(Data excerpts)
((

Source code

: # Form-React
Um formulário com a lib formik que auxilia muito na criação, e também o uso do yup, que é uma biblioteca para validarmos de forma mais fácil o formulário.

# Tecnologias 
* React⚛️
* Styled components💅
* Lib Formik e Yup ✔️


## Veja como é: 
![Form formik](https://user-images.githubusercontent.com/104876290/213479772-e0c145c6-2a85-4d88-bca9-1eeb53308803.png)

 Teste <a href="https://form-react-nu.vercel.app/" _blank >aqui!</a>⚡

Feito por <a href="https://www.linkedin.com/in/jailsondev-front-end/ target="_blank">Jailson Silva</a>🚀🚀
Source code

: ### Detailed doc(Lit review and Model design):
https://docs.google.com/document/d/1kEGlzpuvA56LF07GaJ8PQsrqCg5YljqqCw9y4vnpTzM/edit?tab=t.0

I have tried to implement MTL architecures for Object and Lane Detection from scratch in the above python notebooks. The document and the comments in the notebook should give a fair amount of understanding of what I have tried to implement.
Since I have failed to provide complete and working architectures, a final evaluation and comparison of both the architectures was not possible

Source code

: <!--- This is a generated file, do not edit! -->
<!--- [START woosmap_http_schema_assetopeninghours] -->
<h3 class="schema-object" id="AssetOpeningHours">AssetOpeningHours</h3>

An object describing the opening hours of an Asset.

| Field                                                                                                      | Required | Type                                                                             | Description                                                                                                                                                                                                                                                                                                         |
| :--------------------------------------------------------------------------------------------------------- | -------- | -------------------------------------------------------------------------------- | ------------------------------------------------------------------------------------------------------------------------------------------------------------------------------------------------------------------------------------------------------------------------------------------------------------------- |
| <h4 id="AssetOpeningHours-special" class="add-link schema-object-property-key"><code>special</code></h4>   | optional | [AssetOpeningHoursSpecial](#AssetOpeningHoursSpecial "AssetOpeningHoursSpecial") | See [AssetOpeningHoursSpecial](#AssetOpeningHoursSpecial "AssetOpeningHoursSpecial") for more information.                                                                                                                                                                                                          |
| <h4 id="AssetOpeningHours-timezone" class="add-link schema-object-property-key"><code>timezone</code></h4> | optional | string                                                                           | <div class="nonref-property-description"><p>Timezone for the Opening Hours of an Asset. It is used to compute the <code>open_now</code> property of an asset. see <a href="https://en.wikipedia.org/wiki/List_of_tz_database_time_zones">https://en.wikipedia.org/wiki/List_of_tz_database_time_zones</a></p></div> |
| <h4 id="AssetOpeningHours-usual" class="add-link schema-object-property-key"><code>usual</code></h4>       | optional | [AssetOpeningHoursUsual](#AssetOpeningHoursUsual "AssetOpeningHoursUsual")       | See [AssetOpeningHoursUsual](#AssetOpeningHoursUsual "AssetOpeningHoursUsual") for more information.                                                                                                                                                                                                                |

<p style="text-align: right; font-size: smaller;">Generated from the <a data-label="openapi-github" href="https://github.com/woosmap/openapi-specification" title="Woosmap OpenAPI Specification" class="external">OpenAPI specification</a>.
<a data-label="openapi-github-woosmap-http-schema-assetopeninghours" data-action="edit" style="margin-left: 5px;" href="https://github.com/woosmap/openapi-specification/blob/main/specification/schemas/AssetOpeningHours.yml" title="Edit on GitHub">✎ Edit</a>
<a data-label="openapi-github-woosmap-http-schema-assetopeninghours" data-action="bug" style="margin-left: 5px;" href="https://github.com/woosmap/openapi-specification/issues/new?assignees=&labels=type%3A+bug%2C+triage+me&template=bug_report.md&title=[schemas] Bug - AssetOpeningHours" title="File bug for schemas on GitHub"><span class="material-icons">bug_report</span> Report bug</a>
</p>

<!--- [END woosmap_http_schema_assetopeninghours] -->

))

Output the records exactly, so that each line matches what was given.

Source code

: # Form-React
Um formulário com a lib formik que auxilia muito na criação, e também o uso do yup, que é uma biblioteca para validarmos de forma mais fácil o formulário.

# Tecnologias 
* React⚛️
* Styled components💅
* Lib Formik e Yup ✔️


## Veja como é: 
![Form formik](https://user-images.githubusercontent.com/104876290/213479772-e0c145c6-2a85-4d88-bca9-1eeb53308803.png)

 Teste <a href="https://form-react-nu.vercel.app/" _blank >aqui!</a>⚡

Feito por <a href="https://www.linkedin.com/in/jailsondev-front-end/ target="_blank">Jailson Silva</a>🚀🚀
Source code

: ### Detailed doc(Lit review and Model design):
https://docs.google.com/document/d/1kEGlzpuvA56LF07GaJ8PQsrqCg5YljqqCw9y4vnpTzM/edit?tab=t.0

I have tried to implement MTL architecures for Object and Lane Detection from scratch in the above python notebooks. The document and the comments in the notebook should give a fair amount of understanding of what I have tried to implement.
Since I have failed to provide complete and working architectures, a final evaluation and comparison of both the architectures was not possible

Source code

: <!--- This is a generated file, do not edit! -->
<!--- [START woosmap_http_schema_assetopeninghours] -->
<h3 class="schema-object" id="AssetOpeningHours">AssetOpeningHours</h3>

An object describing the opening hours of an Asset.

| Field                                                                                                      | Required | Type                                                                             | Description                                                                                                                                                                                                                                                                                                         |
| :--------------------------------------------------------------------------------------------------------- | -------- | -------------------------------------------------------------------------------- | ------------------------------------------------------------------------------------------------------------------------------------------------------------------------------------------------------------------------------------------------------------------------------------------------------------------- |
| <h4 id="AssetOpeningHours-special" class="add-link schema-object-property-key"><code>special</code></h4>   | optional | [AssetOpeningHoursSpecial](#AssetOpeningHoursSpecial "AssetOpeningHoursSpecial") | See [AssetOpeningHoursSpecial](#AssetOpeningHoursSpecial "AssetOpeningHoursSpecial") for more information.                                                                                                                                                                                                          |
| <h4 id="AssetOpeningHours-timezone" class="add-link schema-object-property-key"><code>timezone</code></h4> | optional | string                                                                           | <div class="nonref-property-description"><p>Timezone for the Opening Hours of an Asset. It is used to compute the <code>open_now</code> property of an asset. see <a href="https://en.wikipedia.org/wiki/List_of_tz_database_time_zones">https://en.wikipedia.org/wiki/List_of_tz_database_time_zones</a></p></div> |
| <h4 id="AssetOpeningHours-usual" class="add-link schema-object-property-key"><code>usual</code></h4>       | optional | [AssetOpeningHoursUsual](#AssetOpeningHoursUsual "AssetOpeningHoursUsual")       | See [AssetOpeningHoursUsual](#AssetOpeningHoursUsual "AssetOpeningHoursUsual") for more information.                                                                                                                                                                                                                |

<p style="text-align: right; font-size: smaller;">Generated from the <a data-label="openapi-github" href="https://github.com/woosmap/openapi-specification" title="Woosmap OpenAPI Specification" class="external">OpenAPI specification</a>.
<a data-label="openapi-github-woosmap-http-schema-assetopeninghours" data-action="edit" style="margin-left: 5px;" href="https://github.com/woosmap/openapi-specification/blob/main/specification/schemas/AssetOpeningHours.yml" title="Edit on GitHub">✎ Edit</a>
<a data-label="openapi-github-woosmap-http-schema-assetopeninghours" data-action="bug" style="margin-left: 5px;" href="https://github.com/woosmap/openapi-specification/issues/new?assignees=&labels=type%3A+bug%2C+triage+me&template=bug_report.md&title=[schemas] Bug - AssetOpeningHours" title="File bug for schemas on GitHub"><span class="material-icons">bug_report</span> Report bug</a>
</p>

<!--- [END woosmap_http_schema_assetopeninghours] -->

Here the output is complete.